High-plex spatial transcriptomic profiling of mismatch repair-deficient endometrial cancer [GeoMx]

Tumors bearing mismatch repair deficiency (MMRd) are characterized by a high load of neoantigens and are believed to trigger immunogenic reactions upon immune checkpoint blockade treatment. However, multiple cancers with MMRd exhibit variable responses to immune checkpoint inhibitors (ICIs). In endometrial cancer (EC), a distinct tumor microenvironment (TME) exists that may correspond to treatment-related efficacies. Since pre-existing CD8+T cells in the TME are critical for effective treatment of ICI, and lack of T cell infiltration can make MMRd tumor insensitive to ICI therapy, we characterized MMRd ECs with different level of CD8+T cells infiltration.
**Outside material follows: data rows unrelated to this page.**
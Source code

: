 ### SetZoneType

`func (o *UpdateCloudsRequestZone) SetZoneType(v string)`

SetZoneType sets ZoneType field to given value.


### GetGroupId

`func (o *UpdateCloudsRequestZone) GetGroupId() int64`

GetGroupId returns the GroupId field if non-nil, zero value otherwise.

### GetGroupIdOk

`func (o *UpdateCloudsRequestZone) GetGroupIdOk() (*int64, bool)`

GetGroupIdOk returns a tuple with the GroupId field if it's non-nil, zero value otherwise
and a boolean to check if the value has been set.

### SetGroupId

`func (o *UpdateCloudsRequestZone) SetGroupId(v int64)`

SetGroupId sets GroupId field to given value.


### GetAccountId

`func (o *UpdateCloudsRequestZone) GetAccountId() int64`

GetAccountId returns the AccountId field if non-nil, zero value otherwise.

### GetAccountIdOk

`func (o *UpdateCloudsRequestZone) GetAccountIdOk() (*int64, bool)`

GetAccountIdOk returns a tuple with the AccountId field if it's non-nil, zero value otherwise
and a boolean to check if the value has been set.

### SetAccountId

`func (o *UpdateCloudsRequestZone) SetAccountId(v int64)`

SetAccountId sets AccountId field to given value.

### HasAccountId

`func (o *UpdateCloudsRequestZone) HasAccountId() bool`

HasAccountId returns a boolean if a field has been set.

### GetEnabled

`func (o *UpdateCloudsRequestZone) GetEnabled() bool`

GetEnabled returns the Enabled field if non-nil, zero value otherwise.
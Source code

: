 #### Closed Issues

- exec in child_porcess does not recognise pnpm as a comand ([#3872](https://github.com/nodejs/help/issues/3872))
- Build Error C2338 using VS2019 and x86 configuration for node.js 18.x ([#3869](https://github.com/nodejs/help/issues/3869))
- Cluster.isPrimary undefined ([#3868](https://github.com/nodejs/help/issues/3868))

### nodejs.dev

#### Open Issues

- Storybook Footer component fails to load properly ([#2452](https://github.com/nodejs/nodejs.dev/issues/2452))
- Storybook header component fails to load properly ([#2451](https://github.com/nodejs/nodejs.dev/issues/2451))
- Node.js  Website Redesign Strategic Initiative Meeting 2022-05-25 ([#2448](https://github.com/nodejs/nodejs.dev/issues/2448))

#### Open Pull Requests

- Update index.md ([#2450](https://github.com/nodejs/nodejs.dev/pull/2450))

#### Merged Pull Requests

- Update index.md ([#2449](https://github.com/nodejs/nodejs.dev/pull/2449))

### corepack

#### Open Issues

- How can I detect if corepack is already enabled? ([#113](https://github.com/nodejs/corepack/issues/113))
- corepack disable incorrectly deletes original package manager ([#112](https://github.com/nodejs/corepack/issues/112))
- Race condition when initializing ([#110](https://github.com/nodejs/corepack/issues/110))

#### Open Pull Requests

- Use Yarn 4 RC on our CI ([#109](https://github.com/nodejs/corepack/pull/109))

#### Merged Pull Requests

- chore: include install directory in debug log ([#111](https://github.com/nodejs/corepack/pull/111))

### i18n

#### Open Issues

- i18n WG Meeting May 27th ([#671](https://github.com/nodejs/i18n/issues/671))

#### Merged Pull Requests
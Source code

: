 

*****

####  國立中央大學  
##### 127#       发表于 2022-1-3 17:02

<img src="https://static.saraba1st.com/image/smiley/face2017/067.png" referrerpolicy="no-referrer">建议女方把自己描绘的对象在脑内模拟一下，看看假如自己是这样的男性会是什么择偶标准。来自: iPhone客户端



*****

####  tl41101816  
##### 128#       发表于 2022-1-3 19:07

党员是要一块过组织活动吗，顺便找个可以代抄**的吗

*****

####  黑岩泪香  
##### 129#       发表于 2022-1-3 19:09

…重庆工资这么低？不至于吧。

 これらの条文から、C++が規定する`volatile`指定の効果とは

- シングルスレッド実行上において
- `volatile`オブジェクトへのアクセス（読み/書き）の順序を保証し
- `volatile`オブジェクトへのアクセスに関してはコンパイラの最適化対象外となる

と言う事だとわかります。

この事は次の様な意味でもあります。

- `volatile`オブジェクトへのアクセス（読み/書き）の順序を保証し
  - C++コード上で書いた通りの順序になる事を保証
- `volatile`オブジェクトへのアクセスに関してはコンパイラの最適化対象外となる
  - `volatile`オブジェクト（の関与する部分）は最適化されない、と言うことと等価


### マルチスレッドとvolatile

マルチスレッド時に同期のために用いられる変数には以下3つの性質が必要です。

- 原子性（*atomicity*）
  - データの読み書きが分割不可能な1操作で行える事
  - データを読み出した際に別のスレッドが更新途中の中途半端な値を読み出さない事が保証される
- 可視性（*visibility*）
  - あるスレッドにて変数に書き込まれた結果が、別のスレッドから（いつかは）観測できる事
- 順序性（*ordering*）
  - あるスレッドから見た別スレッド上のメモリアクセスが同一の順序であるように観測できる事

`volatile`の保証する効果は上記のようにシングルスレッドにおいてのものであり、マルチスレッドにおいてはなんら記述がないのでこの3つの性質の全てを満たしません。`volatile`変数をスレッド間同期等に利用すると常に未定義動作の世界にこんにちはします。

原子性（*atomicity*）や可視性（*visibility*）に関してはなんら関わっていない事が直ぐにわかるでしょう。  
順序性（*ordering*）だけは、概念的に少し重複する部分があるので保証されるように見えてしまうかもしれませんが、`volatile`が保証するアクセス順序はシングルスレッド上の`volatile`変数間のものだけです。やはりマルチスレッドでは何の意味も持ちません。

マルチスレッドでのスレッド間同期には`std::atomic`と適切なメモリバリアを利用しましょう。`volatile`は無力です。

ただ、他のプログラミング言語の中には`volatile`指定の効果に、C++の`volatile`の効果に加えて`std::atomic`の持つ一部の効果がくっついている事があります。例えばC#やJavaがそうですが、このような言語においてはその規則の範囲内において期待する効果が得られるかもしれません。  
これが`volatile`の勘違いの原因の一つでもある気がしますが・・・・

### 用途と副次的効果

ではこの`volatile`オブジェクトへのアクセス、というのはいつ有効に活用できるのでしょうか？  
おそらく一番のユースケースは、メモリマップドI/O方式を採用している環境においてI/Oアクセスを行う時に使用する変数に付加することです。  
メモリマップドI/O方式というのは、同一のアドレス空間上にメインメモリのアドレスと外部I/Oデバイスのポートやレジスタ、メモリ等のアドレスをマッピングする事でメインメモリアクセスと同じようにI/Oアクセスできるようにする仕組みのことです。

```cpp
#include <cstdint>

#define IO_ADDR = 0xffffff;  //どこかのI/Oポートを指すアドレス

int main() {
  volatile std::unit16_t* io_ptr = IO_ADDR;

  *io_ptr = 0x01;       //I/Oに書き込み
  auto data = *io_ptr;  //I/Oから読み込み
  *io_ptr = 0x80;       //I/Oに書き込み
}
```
Our analysis identified a gene signature in the MMRd tumor-enriched regions stratifying tumors into “hot”, “intermediate” and “cold” groups according to their distinct immune profiles, a finding highly consistent with the corresponding CD8+ T-cell infiltration status. We applied digital spatial profiling, a high-plex spatial transcriptomic approach covering over 1,800 genes, to obtain a highly resolved TME landscape in 45 MMRd-EC patients. Please note that none of the patients (in the records) were treated with ICI. Since pre-existing CD8+T cells in the TME are critical for effective treatment of ICI, MMRd ECs with different level of CD8+T cells infiltration were analyzed. The CD8+T cells infiltration status is provided in each sample records.